Wiktionary talk:Thesaurus/criteria

Definition from Wiktionary, the free dictionary
Jump to navigation Jump to search

Possible criteria:[edit]

1000 Google hits[edit]

One thousand google hits is as arbitrary a standard as can possibly be, throuhg gets 102,000 hits! Do we want all the common typos to be included while real but uncommon words (threptic, 419) to be excluded? Also, if I claim that "Joe McCarthy" is a synonyms for "penis", 15million hits say that it should be included as such, even though none of the hits necessarily indicate that there is any relationship between the words. If we are going to right a criteria for inclusion let us not half-ass it, let's come up with a meaningful standard. It may be necessary to establish a clear set of goals for this project, a statement of purpose or vision or whatever, it is hard to decide what course to take when there is no clearly stated goal. - TheDaveRoss 08:07, 30 May 2006 (UTC)

Wiktionary CFI[edit]

I am of the opinion that if a word doesn't meet the standards of the main namespace dictionary, it doesn't belong in WikiSaurus either. The purpose of WikiSaurus in my mind is not to include all of the many ways people have expressed each idea or concept over the years, but rather to provide the user with as many useful relationships to the word they are querying as possible. There is certainly some use to an all inclusive listing of every slang term ever conceived, but it isn't what I think this project is or should be about. I would MUCH prefer to see an incomplete but accurate thesaurus than an overcomplete and relatively useless (beyond confirmation of a slang terms probable intent) cess pool of billingsgate. - TheDaveRoss 05:41, 31 May 2006 (UTC)

Small Improvement re Citations[edit]

With the idea of Wiktionary:Citations becoming adopted more, consider putting the supporting citations, google count etc in the .../citations sub-page. And include a link in the main entry, See Cites, linked to the citations page.

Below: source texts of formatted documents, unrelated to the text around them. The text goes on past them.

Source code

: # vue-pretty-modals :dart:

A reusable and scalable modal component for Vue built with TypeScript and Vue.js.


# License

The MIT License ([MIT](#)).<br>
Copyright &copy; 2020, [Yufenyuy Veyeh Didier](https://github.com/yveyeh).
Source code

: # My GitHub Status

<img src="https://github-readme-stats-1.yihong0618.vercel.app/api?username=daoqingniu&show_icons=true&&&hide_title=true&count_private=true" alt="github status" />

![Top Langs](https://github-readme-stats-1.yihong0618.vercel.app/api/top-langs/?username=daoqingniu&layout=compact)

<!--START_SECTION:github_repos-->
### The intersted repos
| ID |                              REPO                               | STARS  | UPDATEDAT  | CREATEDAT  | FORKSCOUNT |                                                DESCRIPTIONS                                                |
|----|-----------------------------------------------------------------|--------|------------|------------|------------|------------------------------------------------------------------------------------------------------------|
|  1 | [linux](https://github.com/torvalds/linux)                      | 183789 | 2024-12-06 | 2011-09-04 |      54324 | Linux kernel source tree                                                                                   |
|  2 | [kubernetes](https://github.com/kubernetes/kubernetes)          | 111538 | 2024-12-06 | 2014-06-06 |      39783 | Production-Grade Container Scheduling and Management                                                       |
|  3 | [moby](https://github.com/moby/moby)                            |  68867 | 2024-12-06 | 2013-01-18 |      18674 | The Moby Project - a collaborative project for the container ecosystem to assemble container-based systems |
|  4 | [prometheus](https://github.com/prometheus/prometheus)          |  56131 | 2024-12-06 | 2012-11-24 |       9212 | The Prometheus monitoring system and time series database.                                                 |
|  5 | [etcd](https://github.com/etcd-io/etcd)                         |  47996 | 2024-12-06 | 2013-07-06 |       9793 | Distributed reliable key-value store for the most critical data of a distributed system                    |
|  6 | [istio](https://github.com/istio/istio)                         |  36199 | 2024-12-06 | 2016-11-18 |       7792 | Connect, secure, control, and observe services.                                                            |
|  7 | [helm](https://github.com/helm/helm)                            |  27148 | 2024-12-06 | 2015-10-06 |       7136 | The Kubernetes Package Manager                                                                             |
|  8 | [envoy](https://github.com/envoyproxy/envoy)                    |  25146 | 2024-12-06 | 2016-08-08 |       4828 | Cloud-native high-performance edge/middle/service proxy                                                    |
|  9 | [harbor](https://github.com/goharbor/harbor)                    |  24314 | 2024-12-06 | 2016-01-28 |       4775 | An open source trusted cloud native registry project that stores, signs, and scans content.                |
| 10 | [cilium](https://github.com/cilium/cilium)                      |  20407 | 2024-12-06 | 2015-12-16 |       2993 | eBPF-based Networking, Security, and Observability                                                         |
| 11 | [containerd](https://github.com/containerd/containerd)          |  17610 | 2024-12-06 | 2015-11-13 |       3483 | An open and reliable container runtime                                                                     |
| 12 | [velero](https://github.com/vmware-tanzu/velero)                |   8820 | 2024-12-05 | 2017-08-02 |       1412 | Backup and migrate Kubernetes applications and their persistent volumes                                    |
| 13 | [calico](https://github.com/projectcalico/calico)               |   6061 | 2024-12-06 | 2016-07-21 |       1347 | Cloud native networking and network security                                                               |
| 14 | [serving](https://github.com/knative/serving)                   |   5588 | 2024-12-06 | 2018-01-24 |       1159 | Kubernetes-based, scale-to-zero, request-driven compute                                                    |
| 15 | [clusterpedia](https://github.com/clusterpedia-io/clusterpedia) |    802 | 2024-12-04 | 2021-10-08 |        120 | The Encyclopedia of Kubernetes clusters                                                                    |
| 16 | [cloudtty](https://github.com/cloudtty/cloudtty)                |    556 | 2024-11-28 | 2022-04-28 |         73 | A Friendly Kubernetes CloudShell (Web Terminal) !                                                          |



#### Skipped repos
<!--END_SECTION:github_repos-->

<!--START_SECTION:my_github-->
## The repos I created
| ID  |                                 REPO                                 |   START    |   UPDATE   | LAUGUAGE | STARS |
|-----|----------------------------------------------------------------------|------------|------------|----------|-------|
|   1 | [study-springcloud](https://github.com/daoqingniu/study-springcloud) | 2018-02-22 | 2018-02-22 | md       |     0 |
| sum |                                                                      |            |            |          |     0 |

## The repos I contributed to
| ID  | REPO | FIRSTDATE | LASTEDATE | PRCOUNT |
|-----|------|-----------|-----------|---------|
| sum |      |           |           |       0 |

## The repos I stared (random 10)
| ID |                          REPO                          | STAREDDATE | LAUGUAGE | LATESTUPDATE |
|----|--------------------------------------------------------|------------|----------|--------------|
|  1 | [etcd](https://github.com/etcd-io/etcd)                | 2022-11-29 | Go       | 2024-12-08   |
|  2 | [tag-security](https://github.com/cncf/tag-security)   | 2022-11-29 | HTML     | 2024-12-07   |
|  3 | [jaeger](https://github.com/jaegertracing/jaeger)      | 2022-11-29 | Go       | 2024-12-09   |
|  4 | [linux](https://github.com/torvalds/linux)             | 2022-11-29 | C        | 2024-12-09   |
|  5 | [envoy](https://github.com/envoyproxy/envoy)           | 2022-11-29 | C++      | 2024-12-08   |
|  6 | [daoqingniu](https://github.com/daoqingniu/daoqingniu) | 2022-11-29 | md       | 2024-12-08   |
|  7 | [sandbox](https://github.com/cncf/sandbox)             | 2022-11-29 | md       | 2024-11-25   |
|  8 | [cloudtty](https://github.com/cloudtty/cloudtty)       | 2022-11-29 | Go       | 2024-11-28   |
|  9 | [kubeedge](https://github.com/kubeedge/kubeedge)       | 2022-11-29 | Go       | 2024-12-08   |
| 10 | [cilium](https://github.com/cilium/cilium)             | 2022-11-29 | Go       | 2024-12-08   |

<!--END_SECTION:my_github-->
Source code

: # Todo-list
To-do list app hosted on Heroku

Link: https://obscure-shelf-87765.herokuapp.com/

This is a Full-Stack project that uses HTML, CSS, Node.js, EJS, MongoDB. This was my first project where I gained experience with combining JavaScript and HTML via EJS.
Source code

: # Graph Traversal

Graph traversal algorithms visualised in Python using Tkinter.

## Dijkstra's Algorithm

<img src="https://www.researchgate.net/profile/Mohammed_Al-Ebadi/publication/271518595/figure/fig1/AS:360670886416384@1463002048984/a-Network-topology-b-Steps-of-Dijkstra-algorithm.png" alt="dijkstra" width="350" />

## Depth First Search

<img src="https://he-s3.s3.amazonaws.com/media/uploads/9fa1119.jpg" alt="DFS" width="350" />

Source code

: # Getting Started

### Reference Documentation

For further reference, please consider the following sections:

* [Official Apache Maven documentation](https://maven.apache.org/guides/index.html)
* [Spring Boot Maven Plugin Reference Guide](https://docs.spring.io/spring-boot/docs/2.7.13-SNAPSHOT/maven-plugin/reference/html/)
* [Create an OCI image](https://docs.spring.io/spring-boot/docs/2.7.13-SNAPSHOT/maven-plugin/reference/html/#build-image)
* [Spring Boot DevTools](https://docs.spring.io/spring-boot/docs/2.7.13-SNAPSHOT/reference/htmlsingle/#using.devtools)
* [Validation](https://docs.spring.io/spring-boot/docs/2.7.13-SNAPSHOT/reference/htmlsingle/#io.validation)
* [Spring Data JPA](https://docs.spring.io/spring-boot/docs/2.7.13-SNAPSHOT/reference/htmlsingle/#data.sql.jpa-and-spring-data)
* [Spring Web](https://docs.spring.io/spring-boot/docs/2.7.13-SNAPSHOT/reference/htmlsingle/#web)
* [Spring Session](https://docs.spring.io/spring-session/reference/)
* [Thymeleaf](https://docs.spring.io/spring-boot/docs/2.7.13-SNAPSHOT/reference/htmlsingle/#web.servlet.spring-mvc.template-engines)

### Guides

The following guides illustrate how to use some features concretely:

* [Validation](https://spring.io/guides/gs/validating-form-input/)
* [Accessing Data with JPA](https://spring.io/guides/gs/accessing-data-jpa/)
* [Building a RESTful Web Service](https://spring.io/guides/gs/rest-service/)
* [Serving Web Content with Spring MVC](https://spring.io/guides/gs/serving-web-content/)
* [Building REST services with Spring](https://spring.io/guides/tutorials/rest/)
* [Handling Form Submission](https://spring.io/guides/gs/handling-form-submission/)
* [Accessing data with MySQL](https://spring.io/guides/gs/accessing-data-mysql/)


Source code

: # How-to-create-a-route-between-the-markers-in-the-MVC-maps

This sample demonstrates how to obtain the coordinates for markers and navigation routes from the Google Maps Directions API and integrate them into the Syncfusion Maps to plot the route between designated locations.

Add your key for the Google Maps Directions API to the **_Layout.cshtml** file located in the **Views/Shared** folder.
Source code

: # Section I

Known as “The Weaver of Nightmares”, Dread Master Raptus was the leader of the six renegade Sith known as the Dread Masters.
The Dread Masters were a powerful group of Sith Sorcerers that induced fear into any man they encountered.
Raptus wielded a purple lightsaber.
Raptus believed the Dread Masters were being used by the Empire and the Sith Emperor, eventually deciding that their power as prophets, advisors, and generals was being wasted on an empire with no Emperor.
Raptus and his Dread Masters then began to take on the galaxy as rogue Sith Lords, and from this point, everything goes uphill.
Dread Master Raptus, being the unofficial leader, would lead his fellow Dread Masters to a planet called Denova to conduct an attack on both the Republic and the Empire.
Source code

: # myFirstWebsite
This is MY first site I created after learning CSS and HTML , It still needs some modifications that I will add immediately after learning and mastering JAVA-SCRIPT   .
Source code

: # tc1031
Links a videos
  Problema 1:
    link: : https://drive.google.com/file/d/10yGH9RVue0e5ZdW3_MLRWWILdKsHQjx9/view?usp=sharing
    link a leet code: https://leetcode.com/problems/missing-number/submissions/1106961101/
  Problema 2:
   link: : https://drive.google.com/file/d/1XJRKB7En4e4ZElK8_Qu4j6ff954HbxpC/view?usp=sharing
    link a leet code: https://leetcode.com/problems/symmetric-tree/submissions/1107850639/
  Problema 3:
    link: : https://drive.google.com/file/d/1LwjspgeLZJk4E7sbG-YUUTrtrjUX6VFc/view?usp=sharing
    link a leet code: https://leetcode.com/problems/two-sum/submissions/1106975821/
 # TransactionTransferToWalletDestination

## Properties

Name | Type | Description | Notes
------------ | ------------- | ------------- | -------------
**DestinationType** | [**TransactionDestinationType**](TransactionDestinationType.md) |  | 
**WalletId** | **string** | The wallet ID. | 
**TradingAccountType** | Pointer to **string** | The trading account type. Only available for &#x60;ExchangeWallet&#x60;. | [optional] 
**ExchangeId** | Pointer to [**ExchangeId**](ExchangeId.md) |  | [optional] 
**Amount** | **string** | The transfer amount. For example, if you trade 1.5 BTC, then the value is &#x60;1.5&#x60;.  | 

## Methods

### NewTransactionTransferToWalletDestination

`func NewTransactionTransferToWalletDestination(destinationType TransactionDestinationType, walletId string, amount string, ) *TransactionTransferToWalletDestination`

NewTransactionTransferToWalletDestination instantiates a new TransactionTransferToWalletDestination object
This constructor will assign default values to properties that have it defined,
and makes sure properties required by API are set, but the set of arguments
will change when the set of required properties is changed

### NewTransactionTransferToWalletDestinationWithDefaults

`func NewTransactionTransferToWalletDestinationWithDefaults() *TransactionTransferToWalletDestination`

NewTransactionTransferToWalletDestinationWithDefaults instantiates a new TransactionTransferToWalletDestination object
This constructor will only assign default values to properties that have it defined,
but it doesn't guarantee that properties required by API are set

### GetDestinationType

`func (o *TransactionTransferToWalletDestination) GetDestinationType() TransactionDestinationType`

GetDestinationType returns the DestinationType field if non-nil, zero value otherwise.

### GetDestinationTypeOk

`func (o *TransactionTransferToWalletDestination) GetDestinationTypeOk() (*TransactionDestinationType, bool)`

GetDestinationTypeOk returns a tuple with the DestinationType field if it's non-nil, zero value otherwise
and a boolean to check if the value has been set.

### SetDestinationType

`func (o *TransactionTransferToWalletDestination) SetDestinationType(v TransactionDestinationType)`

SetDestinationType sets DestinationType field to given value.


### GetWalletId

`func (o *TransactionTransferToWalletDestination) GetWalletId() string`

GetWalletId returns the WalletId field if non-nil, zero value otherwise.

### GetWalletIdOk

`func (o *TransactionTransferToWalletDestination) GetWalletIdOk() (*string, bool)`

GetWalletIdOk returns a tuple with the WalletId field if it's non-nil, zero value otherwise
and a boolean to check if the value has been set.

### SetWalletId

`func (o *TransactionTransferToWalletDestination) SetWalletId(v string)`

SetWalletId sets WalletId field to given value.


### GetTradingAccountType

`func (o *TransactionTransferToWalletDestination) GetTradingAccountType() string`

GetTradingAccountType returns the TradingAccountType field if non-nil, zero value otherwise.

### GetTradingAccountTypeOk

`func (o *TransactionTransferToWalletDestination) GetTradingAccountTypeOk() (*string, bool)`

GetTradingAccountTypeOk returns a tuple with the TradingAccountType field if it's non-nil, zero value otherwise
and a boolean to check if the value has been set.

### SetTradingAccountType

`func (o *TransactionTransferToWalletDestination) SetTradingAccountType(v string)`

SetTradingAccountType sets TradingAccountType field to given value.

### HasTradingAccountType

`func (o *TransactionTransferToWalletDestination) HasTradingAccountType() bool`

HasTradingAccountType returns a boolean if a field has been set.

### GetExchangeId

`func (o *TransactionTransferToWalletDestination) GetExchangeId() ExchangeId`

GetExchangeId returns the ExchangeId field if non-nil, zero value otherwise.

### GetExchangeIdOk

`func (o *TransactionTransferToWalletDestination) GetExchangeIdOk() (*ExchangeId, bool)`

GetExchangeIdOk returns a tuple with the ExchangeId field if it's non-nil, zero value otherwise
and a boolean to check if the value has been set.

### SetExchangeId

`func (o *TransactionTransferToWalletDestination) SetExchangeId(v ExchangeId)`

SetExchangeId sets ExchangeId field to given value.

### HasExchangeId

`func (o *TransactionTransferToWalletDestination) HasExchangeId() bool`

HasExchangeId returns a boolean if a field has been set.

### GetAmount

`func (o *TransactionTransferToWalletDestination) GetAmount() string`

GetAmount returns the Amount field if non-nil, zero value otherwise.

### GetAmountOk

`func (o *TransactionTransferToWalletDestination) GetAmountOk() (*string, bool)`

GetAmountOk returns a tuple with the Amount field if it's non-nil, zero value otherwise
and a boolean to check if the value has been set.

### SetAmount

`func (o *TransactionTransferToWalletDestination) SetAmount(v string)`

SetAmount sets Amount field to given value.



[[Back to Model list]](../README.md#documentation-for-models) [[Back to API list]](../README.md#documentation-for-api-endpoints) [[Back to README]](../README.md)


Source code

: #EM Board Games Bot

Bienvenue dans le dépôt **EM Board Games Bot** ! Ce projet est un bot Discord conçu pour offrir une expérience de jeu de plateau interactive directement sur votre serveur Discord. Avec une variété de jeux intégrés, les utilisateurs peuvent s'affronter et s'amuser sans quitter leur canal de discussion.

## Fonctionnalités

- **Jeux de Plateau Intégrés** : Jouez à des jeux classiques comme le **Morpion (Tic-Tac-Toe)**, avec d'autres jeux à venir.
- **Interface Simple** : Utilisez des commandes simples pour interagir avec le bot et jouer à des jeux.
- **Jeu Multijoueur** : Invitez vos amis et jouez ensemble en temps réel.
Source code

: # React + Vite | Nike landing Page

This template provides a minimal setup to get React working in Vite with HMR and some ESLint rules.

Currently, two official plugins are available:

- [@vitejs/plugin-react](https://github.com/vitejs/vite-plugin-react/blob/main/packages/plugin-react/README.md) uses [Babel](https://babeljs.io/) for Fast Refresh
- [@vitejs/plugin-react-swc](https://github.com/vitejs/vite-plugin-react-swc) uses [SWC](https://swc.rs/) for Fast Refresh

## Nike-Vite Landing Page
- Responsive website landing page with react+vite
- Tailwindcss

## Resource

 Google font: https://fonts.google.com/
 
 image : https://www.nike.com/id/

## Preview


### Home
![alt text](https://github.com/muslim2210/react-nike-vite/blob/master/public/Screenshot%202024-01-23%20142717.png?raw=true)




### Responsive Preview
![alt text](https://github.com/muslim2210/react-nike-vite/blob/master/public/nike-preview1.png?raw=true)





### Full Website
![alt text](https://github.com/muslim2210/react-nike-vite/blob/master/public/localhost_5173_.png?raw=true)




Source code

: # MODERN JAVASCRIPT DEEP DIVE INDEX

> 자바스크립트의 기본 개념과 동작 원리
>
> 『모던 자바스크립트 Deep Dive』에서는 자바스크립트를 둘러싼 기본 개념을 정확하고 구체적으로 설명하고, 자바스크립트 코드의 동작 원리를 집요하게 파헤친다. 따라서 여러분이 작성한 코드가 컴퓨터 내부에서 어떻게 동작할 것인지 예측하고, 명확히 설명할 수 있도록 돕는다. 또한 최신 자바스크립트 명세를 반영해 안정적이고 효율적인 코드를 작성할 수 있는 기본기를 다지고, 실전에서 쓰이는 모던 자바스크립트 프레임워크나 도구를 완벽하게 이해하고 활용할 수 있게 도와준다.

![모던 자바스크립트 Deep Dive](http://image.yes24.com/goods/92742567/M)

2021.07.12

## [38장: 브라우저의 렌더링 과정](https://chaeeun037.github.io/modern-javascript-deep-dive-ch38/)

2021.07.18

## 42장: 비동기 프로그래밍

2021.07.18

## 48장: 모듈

I added the above, I will conduct a discussion on Beer Parlour--Richardb 03:55, 13 June 2007 (UTC)

Other Criteria[edit]

What should be the standard for inclusion:

  • Usage in a published work.
  • Usage in X number of running text citations gathered from any primary source.

What doesn't merit inclusion[edit]

What should be excluded:

  • Any word exclusive to a small group of people (e.g. a highschool community vs. regional).
  • Generic synonyms. For many entries (especially the "anatomical" ones) there are thousands of permutations from a basic concept all of which could be called synonyms, e.g. any phallic shaped object can be used as a synonyms for 'penis'. This does not mean that everything which anyone has ever observed to be phallic shaped, or even called a penis should be included. There needs to be a stricter rule for whether or not something is valid for items such as these.
  • Nonce words. If a character on a television show refers to some bodily organ as their "little skippy" this should not warrent an entry, unless there is a larger usage sparked from such a usage.

Lets decide WikiSaurus general rules for 99% of entries[edit]

Lets decide WikiSaurus general rules for 99% of entries, not for the 1% of Billinsgate words, as you so quaintly put it. And then perhaps have some special rules for the "tough" words. I did not propose the 1,000 Google Hits criteria for all words. Just as a default if someone can't think of anything better as the criteria for any particular word. And, of course (why do people deliberately try to misinterpret) any 1,000 Google hits have got to be seen to be at least partially relevant to the usage!

I strongly disagree with the limited idea of what the WikiSaurus is for. You are eseentially saying that the WikiSaurus is for "writers". That is, someone is writing something, and wants to either avoid using the same word repeatedly, or a more appropriate (approved) word, or just show their erudition. Whereas as I am looking at WikiSaurus as also being useful for foreign language or less erudite "readers". That is, someone sees or hears a word and wonders what it means. Even for writers who are trying to make their text less pompous and stiff. In this case it's better to have a synonym entry in WikiSaurus than no entry at all in Wiktionary. A crossover of these two positions can also be envisaged, where a foreign language translator knows a perhaps inappropriate translation, but wants to find a more appropriate synonym (Cleaner or "dirtier" may be appropriite to the context). If you take all the disgusting / stupid synonyms out, then how will the translator find a link to what more appropriate words might be available ?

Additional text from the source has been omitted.